Quality of Structural Timber - End-User Requirements and Performance Control
The performance and quality of structural timber products cannot solely be defined by mechanical properties. It is the totality of features of a product that determines its ability to satisfy the customer. This thesis covers three aspects within the context of structural timber quality:
Quality requirements for structural timber products.
Performance specifications have been established for a number of structural timber products based on analysis of end-user requirements. The work has been focused on the demands related to constructability (ease of construction).
Performance control of short-term stiffness using dynamic modal tests.
Dynamic modal tests have been carried out and evaluated for prediction of short- term (static) modulus of elasticity of deep and short timber beams.
Influence of raw material parameters on geometrical performance (warp).
The spatial variation within trees with respect to propensity to warp has been studied for fast-grown Norway spruce. The aim has been to form the basis for optimization of log conversion with respect to geometrical performance.
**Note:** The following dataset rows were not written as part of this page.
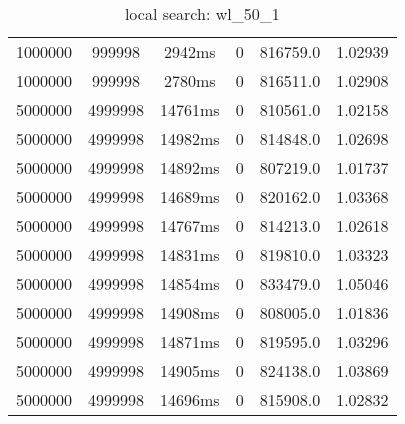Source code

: \documentclass[./main.tex]{subfiles}
\begin{document}
\begin{table}
\begin{tabular}{ c | c | c | c | c | c }
        1000000 & 999998 & 2942ms & 0 & 816759.0 & 1.02939 \\
        1000000 & 999998 & 2780ms & 0 & 816511.0 & 1.02908 \\
        \hline
        5000000 & 4999998 & 14761ms & 0 & 810561.0 & 1.02158 \\
        5000000 & 4999998 & 14982ms & 0 & 814848.0 & 1.02698 \\
        5000000 & 4999998 & 14892ms & 0 & 807219.0 & 1.01737 \\
        5000000 & 4999998 & 14689ms & 0 & 820162.0 & 1.03368 \\
        5000000 & 4999998 & 14767ms & 0 & 814213.0 & 1.02618 \\
        5000000 & 4999998 & 14831ms & 0 & 819810.0 & 1.03323 \\
        5000000 & 4999998 & 14854ms & 0 & 833479.0 & 1.05046 \\
        5000000 & 4999998 & 14908ms & 0 & 808005.0 & 1.01836 \\
        5000000 & 4999998 & 14871ms & 0 & 819595.0 & 1.03296 \\
        5000000 & 4999998 & 14905ms & 0 & 824138.0 & 1.03869 \\
        \rowcolor{lightgray} 5000000 & 4999998 & 14696ms & 0 & 815908.0 & 1.02832 \\
    \end{tabular}
    \caption{local search: wl\_50\_1}
\end{table}
\end{document}

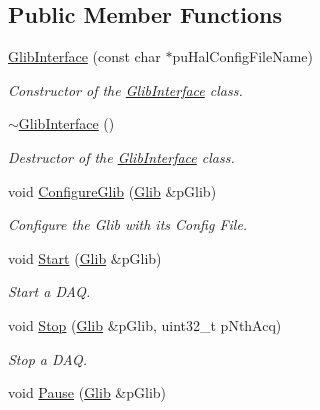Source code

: \subsection*{Public Member Functions}
\begin{DoxyCompactItemize}
\item 
\hyperlink{class_ph2___hw_interface_1_1_glib_interface_a4aebde48748debad7e261c654c2c6fd8}{Glib\-Interface} (const char $\ast$pu\-Hal\-Config\-File\-Name)
\begin{DoxyCompactList}\small\item\em Constructor of the \hyperlink{class_ph2___hw_interface_1_1_glib_interface}{Glib\-Interface} class. \end{DoxyCompactList}\item 
\hyperlink{class_ph2___hw_interface_1_1_glib_interface_a1182c81cb29bca33b23a2c9f662df2ed}{$\sim$\-Glib\-Interface} ()
\begin{DoxyCompactList}\small\item\em Destructor of the \hyperlink{class_ph2___hw_interface_1_1_glib_interface}{Glib\-Interface} class. \end{DoxyCompactList}\item 
void \hyperlink{class_ph2___hw_interface_1_1_glib_interface_aad68569190ea9b318b5be1abae4fd23f}{Configure\-Glib} (\hyperlink{class_ph2___hw_description_1_1_glib}{Glib} \&p\-Glib)
\begin{DoxyCompactList}\small\item\em Configure the Glib with its Config File. \end{DoxyCompactList}\item 
void \hyperlink{class_ph2___hw_interface_1_1_glib_interface_a0706eb396293fe5c8c717c5d0ab82165}{Start} (\hyperlink{class_ph2___hw_description_1_1_glib}{Glib} \&p\-Glib)
\begin{DoxyCompactList}\small\item\em Start a D\-A\-Q. \end{DoxyCompactList}\item 
void \hyperlink{class_ph2___hw_interface_1_1_glib_interface_a3073d292371ab4e602900f4276a43b6c}{Stop} (\hyperlink{class_ph2___hw_description_1_1_glib}{Glib} \&p\-Glib, uint32\-\_\-t p\-Nth\-Acq)
\begin{DoxyCompactList}\small\item\em Stop a D\-A\-Q. \end{DoxyCompactList}\item 
void \hyperlink{class_ph2___hw_interface_1_1_glib_interface_a1db7815b60c3e3637b23bfa27bab9692}{Pause} (\hyperlink{class_ph2___hw_description_1_1_glib}{Glib} \&p\-Glib)

\end{DoxyCompactItemize}

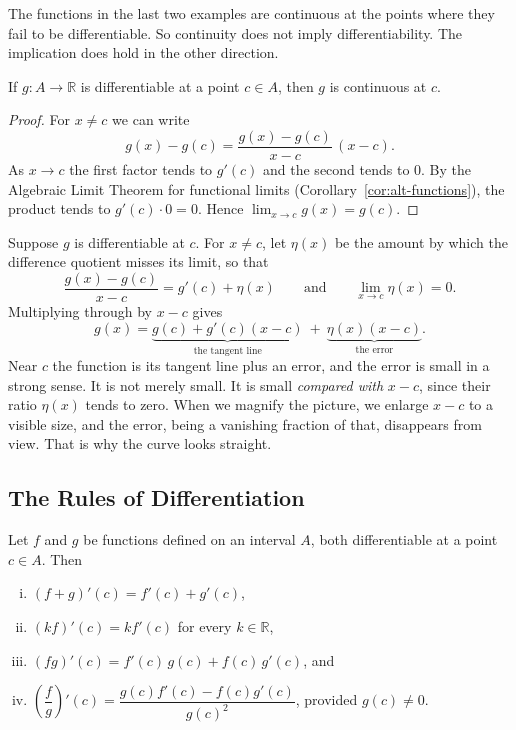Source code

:The functions in the last two examples are continuous at the points where they fail to be differentiable.  So continuity does not imply differentiability.  The implication does hold in the other direction.

\begin{theorem}\label{thm:diff-implies-cont}
If $g : A \to \mathbb{R}$ is differentiable at a point $c \in A$, then $g$ is continuous at $c$.
\end{theorem}

\begin{proof}
For $x \neq c$ we can write
\[ g(x) - g(c) = \frac{g(x) - g(c)}{x - c}\,(x - c). \]
As $x \to c$ the first factor tends to $g'(c)$ and the second tends to $0$.  By the Algebraic Limit Theorem for functional limits (Corollary~\ref{cor:alt-functions}), the product tends to $g'(c) \cdot 0 = 0$.  Hence $\lim_{x \to c} g(x) = g(c)$.
\end{proof}

  Suppose $g$ is differentiable at $c$.  For $x \neq c$, let $\eta(x)$ be the amount by which the difference quotient misses its limit, so that
\[ \frac{g(x) - g(c)}{x - c} = g'(c) + \eta(x) \qquad \text{and} \qquad \lim_{x \to c} \eta(x) = 0. \]
Multiplying through by $x - c$ gives
\[ g(x) = \underbrace{g(c) + g'(c)(x - c)}_{\text{the tangent line}} \ +\ \underbrace{\eta(x)(x - c)}_{\text{the error}}. \]
Near $c$ the function is its tangent line plus an error, and the error is small in a strong sense.  It is not merely small.  It is small \emph{compared with} $x - c$, since their ratio $\eta(x)$ tends to zero.  When we magnify the picture, we enlarge $x - c$ to a visible size, and the error, being a vanishing fraction of that, disappears from view.  That is why the curve looks straight.

\subsection{The Rules of Differentiation}

\begin{theorem}\label{thm:alg-diff}
Let $f$ and $g$ be functions defined on an interval $A$, both differentiable at a point $c \in A$.  Then
\begin{enumerate}[(i)]
	\item $(f + g)'(c) = f'(c) + g'(c)$,
	\item $(kf)'(c) = k f'(c)$ for every $k \in \mathbb{R}$,
	\item $(fg)'(c) = f'(c)\,g(c) + f(c)\,g'(c)$, and
	\item $\left(\dfrac{f}{g}\right)'(c) = \dfrac{g(c) f'(c) - f(c) g'(c)}{g(c)^2}$, provided $g(c) \neq 0$.
\end{enumerate}
\end{theorem}

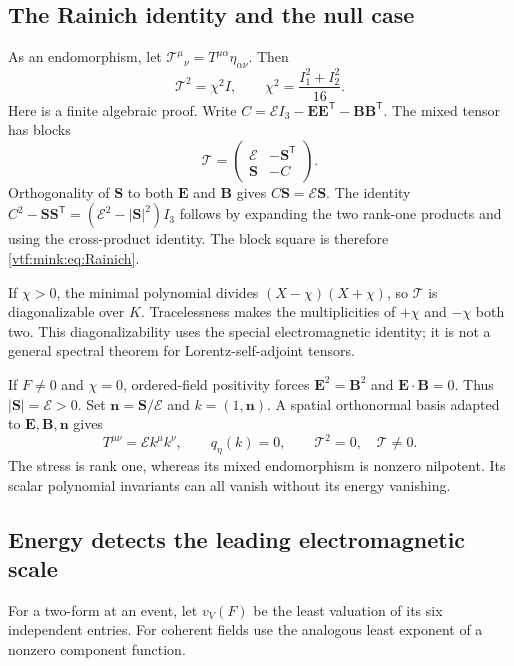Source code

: \documentclass[11pt,letterpaper]{article}
\theoremstyle{definition}
\theoremstyle{remark}
\begin{document}
\subsection{The Rainich identity and the null case}
As an endomorphism, let $\mathcal T^\mu{}_{\nu}=T^{\mu\alpha}\eta_{\alpha\nu}$. Then
\begin{equation}\label{vtf:mink:eq:Rainich}
 \mathcal T^2=\chi^2 I,
 \qquad \chi^2=\frac{I_1^2+I_2^2}{16}.
\end{equation}
Here is a finite algebraic proof. Write $C=\mathcal E I_3-\mathbf E\mathbf E^{\mathsf T}-\mathbf B\mathbf B^{\mathsf T}$. The mixed tensor has blocks
\[
 \mathcal T=\begin{pmatrix}\mathcal E&-\mathbf S^{\mathsf T}\\
 \mathbf S&-C\end{pmatrix}.
\]
Orthogonality of $\mathbf S$ to both $\mathbf E$ and $\mathbf B$ gives $C\mathbf S=\mathcal E\mathbf S$. The identity
$C^2-\mathbf S\mathbf S^{\mathsf T}=(\mathcal E^2-|\mathbf S|^2)I_3$
follows by expanding the two rank-one products and using the cross-product identity. The block square is therefore \cref{vtf:mink:eq:Rainich}.

If $\chi>0$, the minimal polynomial divides $(X-\chi)(X+\chi)$, so $\mathcal T$ is diagonalizable over $K$. Tracelessness makes the multiplicities of $+\chi$ and $-\chi$ both two. This diagonalizability uses the special electromagnetic identity; it is not a general spectral theorem for Lorentz-self-adjoint tensors.

If $F\ne0$ and $\chi=0$, ordered-field positivity forces $\mathbf E^2=\mathbf B^2$ and $\mathbf E\cdot\mathbf B=0$. Thus $|\mathbf S|=\mathcal E>0$. Set $\mathbf n=\mathbf S/\mathcal E$ and $k=(1,\mathbf n)$. A spatial orthonormal basis adapted to $\mathbf E,\mathbf B,\mathbf n$ gives
\begin{equation}\label{vtf:mink:eq:nullstress}
 T^{\mu\nu}=\mathcal E k^\mu k^\nu,
 \qquad q_\eta(k)=0,
 \qquad \mathcal T^2=0,\quad \mathcal T\ne0.
\end{equation}
The stress is rank one, whereas its mixed endomorphism is nonzero nilpotent. Its scalar polynomial invariants can all vanish without its energy vanishing.

\subsection{Energy detects the leading electromagnetic scale}
For a two-form at an event, let $v_V(F)$ be the least valuation of its six independent entries. For coherent fields use the analogous least exponent of a nonzero component function.
\end{document}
Requirements in terms of geometrical and mechanical properties differ substantially between end-uses of structural timber. Therefore, a product-oriented classification system is needed both for the optimal utilization of timber and to assure future supply of suitable timber products for the building industry. The current grading rules for timber do not comply with the end user's requirements regarding warp. Furthermore, the two general timber grading systems of today do not utilize the great potential that lies in the variability of the raw material in relation to the various end-uses. The geometrical performance of sawn timber products, especially with respect to twist, must be improved if timber is to keep its traditional position as a building material.
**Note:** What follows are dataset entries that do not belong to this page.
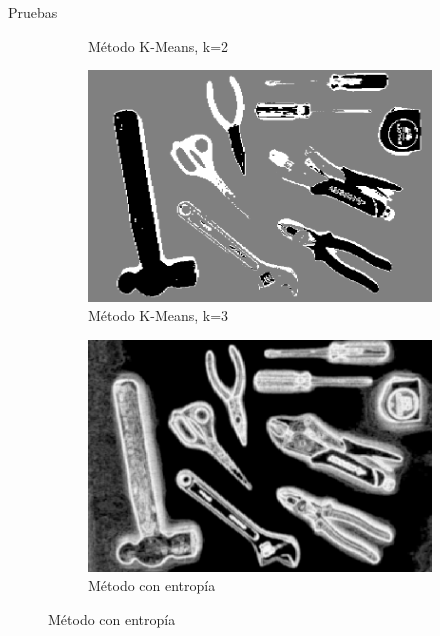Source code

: \documentclass[
  24pt, %
]{beamer}
\begin{document}
\begin{frame}{Pruebas}
\begin{figure}[h]
\begin{subfigure}{0.4\linewidth}
    \caption{Método K-Means, k=2}
  \end{subfigure}
  \begin{subfigure}{0.4\linewidth}
    \includegraphics[width=\linewidth]{kmeans3}
    \caption{Método K-Means, k=3}
  \end{subfigure}
  \begin{subfigure}{0.4\linewidth}
    \includegraphics[width=\linewidth]{entropia}
    \caption{Método con entropía}
  \end{subfigure}
  \label{fig:1}
\end{figure}
\end{frame}
\end{document}
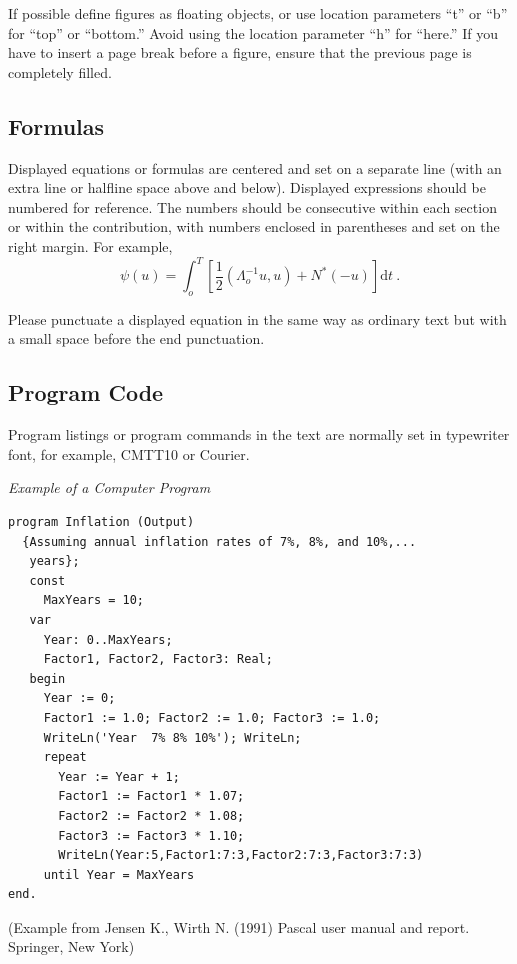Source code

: \documentclass[runningheads]{llncs}
\begin{document}
If possible define figures as floating
objects, or use location parameters ``t'' or ``b'' for ``top'' or ``bottom.'' Avoid using the location
parameter ``h'' for ``here.'' If you have to insert a page break before a
figure, ensure that the previous page is completely filled.

\subsection{Formulas}

Displayed equations or formulas are centered and set on a separate
line (with an extra line or halfline space above and below). Displayed
expressions should be numbered for reference. The numbers should be
consecutive within each section or within the contribution,
with numbers enclosed in parentheses and set on the right margin.
For example,
%
\begin{equation}
  \psi (u) = \int_{o}^{T} \left[\frac{1}{2}
  \left(\Lambda_{o}^{-1} u,u\right) + N^{\ast} (-u)\right] \mathrm{d}t~.
  \label{equ:dt}
\end{equation}

Please punctuate a displayed equation in the same way as ordinary
text but with a small space before the end punctuation.


\subsection{Program Code}

Program listings or program commands in the text are normally set in
typewriter font, for example, CMTT10 or Courier.

\medskip

\noindent
{\it Example of a Computer Program}
\begin{verbatim}
program Inflation (Output)
  {Assuming annual inflation rates of 7%, 8%, and 10%,...
   years};
   const
     MaxYears = 10;
   var
     Year: 0..MaxYears;
     Factor1, Factor2, Factor3: Real;
   begin
     Year := 0;
     Factor1 := 1.0; Factor2 := 1.0; Factor3 := 1.0;
     WriteLn('Year  7% 8% 10%'); WriteLn;
     repeat
       Year := Year + 1;
       Factor1 := Factor1 * 1.07;
       Factor2 := Factor2 * 1.08;
       Factor3 := Factor3 * 1.10;
       WriteLn(Year:5,Factor1:7:3,Factor2:7:3,Factor3:7:3)
     until Year = MaxYears
end.
\end{verbatim}
%
\noindent
{\small (Example from Jensen K., Wirth N. (1991) Pascal user manual and
report. Springer, New York)}
\end{document}
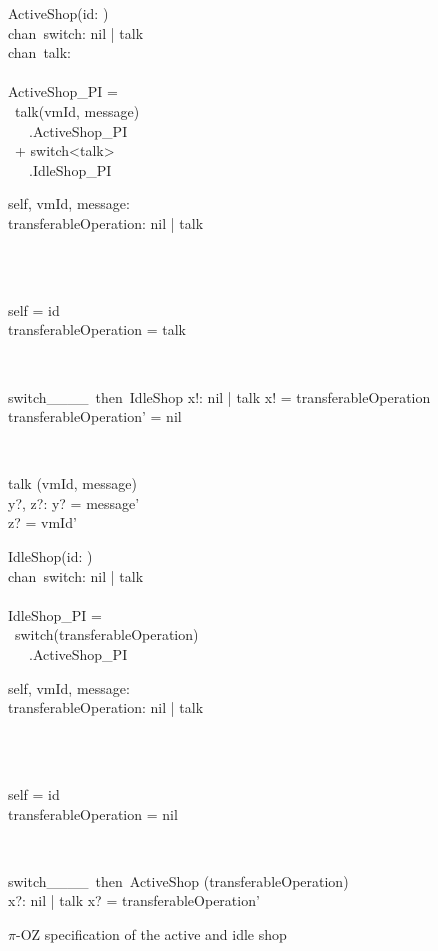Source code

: \begin{figure}[H]
\centering
\begin{sidebyside}
\begin{class}{ActiveShop(id: \integer)}
\ 
\\chan\ switch: nil | talk
\ 
\\chan\ talk:\integer \times \integer
\ \\ \
\\ActiveShop\_PI = 
\\ \ talk(vmId, message)
\ \\ \ \ \ .ActiveShop\_PI
\\ \ + switch<talk>
\ \\ \ \ \ .IdleShop\_PI
\\\begin{state}
self, vmId, message: \integer
\\transferableOperation: nil | talk
\end{state} 
\\
\begin{init}
\\self = id
\\transferableOperation = talk
\end{init} 
\\
\begin{op}{switch\_\_\_\_\ then\ IdleShop}
x!: nil | talk
\ST
x! = transferableOperation
\\transferableOperation' = nil
\end{op}
\\
\begin{op}{talk}
\Delta (vmId, message)
\\y?, z?: \integer
\ST
y? = message'
\\z? = vmId'
\end{op}
\end{class}
\nextside
\begin{class}{IdleShop(id: \integer)}
\ 
\\chan\ switch: nil | talk
\ \\ \
\\IdleShop\_PI = 
\\ \  switch(transferableOperation)
\ \\ \ \ \ .ActiveShop\_PI
\\
\begin{state}
self, vmId, message: \integer
\\transferableOperation: nil | talk
\end{state} 
\\
\begin{init}
\\self = id
\\transferableOperation = nil
\end{init} 
\\
\begin{op}{switch\_\_\_\_\ then\ ActiveShop}
\Delta (transferableOperation)
\\x?: nil | talk
\ST
x? = transferableOperation'
\end{op}
\end{class}
\end{sidebyside}
\caption{$\pi$-OZ specification of the active and idle shop}
\label{comp_oz_pi_statefull_shop}
\end{figure}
It has been shown that it is possible to accurately predict the static bending stiffness of structural timber beams with a length to depth ratio as low as 5 using dynamic modal tests and Timoshenko beam theory. The applicability of Euler beam theory, however, should be questioned for length to depth ratios lower than 18 for free-free bending vibrations, since the static bending stiffness will be underestimated by more than 5%.
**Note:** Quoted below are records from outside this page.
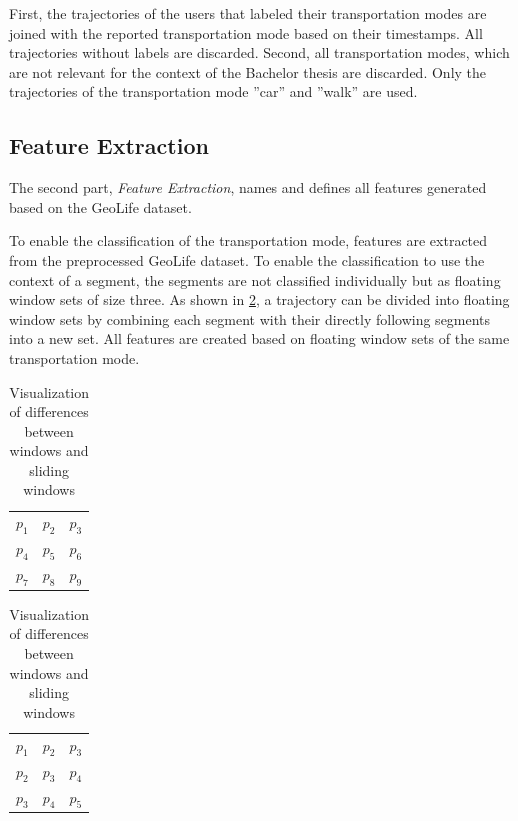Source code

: First, the trajectories of the users that labeled their transportation modes are joined with the reported transportation mode based on their timestamps. All trajectories without labels are discarded. Second, all transportation modes, which are not relevant for the context of the Bachelor thesis are discarded. Only the trajectories of the transportation mode ''car'' and ''walk'' are used.

\subsection{Feature Extraction}
The second part, \textit{Feature Extraction}, names and defines all features generated based on the GeoLife dataset.

To enable the classification of the transportation mode, features are extracted from the preprocessed GeoLife dataset. To enable the classification to use the context of a segment, the segments are not classified individually but as floating window sets of size three. As shown in \ref{table:comp_windows}, a trajectory can be divided into floating window sets by combining each segment with their directly following segments into a new set. All features are created based on floating window sets of the same transportation mode. \cite{Bolbol2012}

\begin{table}[!htb]

    \begin{minipage}{.5\linewidth}
      \centering
        \begin{tabular}{|c c c|} 
        \toprule
        $p_1$ & $p_2$ & $p_3$  \\
        $p_4$ & $p_5$ & $p_6$  \\
        $p_7$ & $p_8$ & $p_9$  \\
        \bottomrule
        \end{tabular}
        \caption*{\small Windows of a trajectory}
    \end{minipage}%
    \begin{minipage}{.5\linewidth}
      \centering
        \begin{tabular}{|c c c|} 
        \toprule
        $p_1$ & $p_2$ & $p_3$  \\
        $p_2$ & $p_3$ & $p_4$  \\
        $p_3$ & $p_4$ & $p_5$  \\
        \bottomrule
    \end{tabular}
    \caption*{\small Sliding windows of a trajectory}
    \end{minipage} 
    
    \caption{Visualization of differences  between windows and sliding windows }
    \label{table:comp_windows}
\end{table}

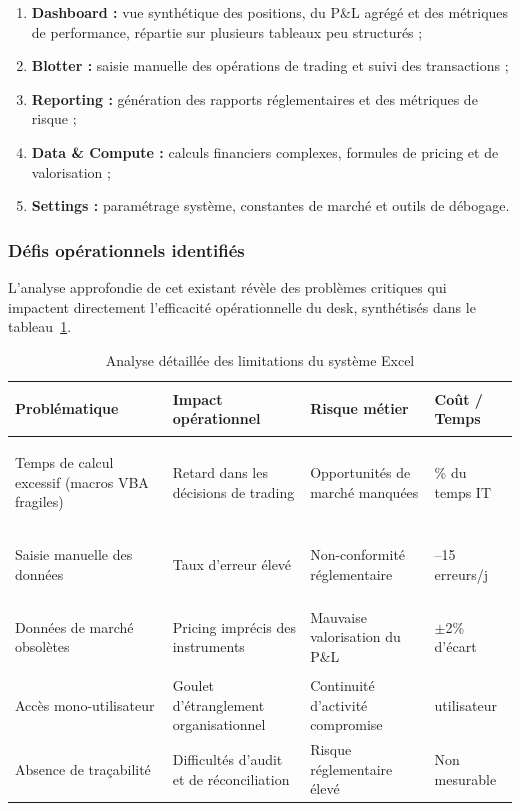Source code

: \begin{enumerate}
    \item \textbf{Dashboard :} vue synthétique des positions, du P\&L agrégé et des métriques de performance, répartie sur plusieurs tableaux peu structurés ;
    \item \textbf{Blotter :} saisie manuelle des opérations de trading et suivi des transactions ;
    \item \textbf{Reporting :} génération des rapports réglementaires et des métriques de risque ;
    \item \textbf{Data \& Compute :} calculs financiers complexes, formules de pricing et de valorisation ;
    \item \textbf{Settings :} paramétrage système, constantes de marché et outils de débogage.
\end{enumerate}

\subsubsection{Défis opérationnels identifiés}

\hspace{1cm} L'analyse approfondie de cet existant révèle des problèmes critiques qui impactent directement l'efficacité opérationnelle du desk, synthétisés dans le tableau~\ref{tab:limitations_excel}.

\begin{table}[H]
\centering
\renewcommand{\arraystretch}{1.4}
\begin{tabularx}{\textwidth}{>{\bfseries\raggedright\arraybackslash}p{3cm} X X >{\raggedright\arraybackslash}p{2.2cm}}
\toprule
Problématique & \textbf{Impact opérationnel} & \textbf{Risque métier} & \textbf{Coût / Temps} \\
\midrule
Temps de calcul excessif (macros VBA fragiles) & Retard dans les décisions de trading & Opportunités de marché manquées & 10\% du temps IT \\
Saisie manuelle des données   & Taux d'erreur élevé                      & Non-conformité réglementaire     & 0--15 erreurs/j \\
Données de marché obsolètes   & Pricing imprécis des instruments         & Mauvaise valorisation du P\&L    & $\pm$2\% d'écart \\
Accès mono-utilisateur        & Goulet d'étranglement organisationnel    & Continuité d'activité compromise & 1 utilisateur \\
Absence de traçabilité        & Difficultés d'audit et de réconciliation & Risque réglementaire élevé       & Non mesurable \\
\bottomrule
\end{tabularx}
\caption{Analyse détaillée des limitations du système Excel}
\label{tab:limitations_excel}
\end{table}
Twist and crook of Norway spruce timber were found to be larger for pith-associated wood. Twist decreased much more rapidly with the distance from pith compared with crook. Crook was larger in the butt log than in the top log while twist and bow appeared not to vary longitudinally. Heartwood formation in the juvenile core of the butt log did not diminish warp propensity. Twist was highly correlated to the distance between pith and centroid of the stud cross section. The ratio of grain angle to pith distance was the best parameter for twist prediction. Presence of compression wood increased bow and crook significantly.